Items from a data source
=====

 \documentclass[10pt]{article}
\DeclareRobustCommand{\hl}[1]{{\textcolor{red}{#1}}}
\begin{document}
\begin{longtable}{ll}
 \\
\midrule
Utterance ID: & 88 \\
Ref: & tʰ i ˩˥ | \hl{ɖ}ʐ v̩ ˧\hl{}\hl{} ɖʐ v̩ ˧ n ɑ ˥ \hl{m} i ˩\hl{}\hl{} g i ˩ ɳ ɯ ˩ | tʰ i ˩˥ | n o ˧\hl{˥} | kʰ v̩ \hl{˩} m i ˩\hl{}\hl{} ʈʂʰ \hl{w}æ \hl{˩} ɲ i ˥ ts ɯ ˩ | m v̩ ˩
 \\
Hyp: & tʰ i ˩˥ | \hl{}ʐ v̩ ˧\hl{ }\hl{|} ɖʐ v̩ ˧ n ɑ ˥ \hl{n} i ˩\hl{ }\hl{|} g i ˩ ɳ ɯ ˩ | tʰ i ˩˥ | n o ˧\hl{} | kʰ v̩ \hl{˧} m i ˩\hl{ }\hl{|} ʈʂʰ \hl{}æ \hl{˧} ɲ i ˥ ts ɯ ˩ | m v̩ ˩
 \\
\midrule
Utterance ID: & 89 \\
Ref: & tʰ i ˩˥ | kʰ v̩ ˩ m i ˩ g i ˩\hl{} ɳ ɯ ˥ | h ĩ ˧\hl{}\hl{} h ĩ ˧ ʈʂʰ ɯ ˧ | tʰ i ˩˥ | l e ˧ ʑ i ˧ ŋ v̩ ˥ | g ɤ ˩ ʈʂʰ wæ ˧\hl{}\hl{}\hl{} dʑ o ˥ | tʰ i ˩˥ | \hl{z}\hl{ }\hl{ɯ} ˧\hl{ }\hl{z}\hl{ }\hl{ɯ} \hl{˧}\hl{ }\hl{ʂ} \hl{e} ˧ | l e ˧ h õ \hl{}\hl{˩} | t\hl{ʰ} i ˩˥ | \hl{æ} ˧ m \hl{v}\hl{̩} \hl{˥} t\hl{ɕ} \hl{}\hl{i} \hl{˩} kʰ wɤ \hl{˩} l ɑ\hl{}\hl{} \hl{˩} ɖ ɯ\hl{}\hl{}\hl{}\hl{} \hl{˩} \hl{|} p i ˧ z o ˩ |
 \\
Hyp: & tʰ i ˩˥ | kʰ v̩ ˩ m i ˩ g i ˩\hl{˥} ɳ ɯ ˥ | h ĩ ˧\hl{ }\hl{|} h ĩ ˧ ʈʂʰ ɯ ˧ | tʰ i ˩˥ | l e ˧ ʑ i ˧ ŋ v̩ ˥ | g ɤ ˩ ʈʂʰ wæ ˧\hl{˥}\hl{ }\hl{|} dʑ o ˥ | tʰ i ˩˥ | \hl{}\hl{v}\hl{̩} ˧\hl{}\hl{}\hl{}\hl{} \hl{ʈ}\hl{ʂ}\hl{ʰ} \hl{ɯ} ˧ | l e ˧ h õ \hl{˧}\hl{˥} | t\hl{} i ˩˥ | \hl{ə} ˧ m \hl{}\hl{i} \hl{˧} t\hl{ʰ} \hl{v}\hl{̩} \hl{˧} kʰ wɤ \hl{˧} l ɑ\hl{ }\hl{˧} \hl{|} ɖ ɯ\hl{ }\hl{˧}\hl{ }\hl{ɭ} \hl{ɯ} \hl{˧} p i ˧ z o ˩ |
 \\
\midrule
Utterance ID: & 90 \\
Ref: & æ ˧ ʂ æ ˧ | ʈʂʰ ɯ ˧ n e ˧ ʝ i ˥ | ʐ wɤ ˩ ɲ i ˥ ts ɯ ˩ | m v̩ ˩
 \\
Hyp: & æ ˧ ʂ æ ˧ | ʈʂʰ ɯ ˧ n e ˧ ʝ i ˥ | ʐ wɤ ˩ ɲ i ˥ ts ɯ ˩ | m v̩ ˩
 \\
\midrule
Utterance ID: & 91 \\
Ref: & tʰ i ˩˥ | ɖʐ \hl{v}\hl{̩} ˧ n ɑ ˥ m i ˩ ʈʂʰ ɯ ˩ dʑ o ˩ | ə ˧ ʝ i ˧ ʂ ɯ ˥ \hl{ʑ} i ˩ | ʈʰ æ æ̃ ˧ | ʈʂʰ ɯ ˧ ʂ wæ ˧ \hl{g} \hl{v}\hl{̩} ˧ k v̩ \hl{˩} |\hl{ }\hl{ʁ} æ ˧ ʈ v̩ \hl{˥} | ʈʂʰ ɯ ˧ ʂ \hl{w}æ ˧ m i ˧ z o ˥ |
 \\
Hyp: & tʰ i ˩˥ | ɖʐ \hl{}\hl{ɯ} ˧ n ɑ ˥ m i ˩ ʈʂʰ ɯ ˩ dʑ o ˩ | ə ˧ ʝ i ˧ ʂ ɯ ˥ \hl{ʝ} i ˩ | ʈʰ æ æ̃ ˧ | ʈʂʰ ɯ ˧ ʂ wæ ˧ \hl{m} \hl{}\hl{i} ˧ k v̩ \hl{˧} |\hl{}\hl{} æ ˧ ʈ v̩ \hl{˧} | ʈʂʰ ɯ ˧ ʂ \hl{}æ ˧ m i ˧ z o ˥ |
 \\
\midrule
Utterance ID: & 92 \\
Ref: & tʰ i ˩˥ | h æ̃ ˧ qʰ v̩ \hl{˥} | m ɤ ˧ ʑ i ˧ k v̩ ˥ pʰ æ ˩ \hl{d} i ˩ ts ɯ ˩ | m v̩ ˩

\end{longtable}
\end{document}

=====

Looking at the data above, write out exactly the lines that start at the one containing "Ref: & æ ˧ ʂ" and end at the one containing "Utterance ID: & 91 \\"; include both and nothing beyond.

Ref: & æ ˧ ʂ æ ˧ | ʈʂʰ ɯ ˧ n e ˧ ʝ i ˥ | ʐ wɤ ˩ ɲ i ˥ ts ɯ ˩ | m v̩ ˩
 \\
Hyp: & æ ˧ ʂ æ ˧ | ʈʂʰ ɯ ˧ n e ˧ ʝ i ˥ | ʐ wɤ ˩ ɲ i ˥ ts ɯ ˩ | m v̩ ˩
 \\
\midrule
Utterance ID: & 91 \\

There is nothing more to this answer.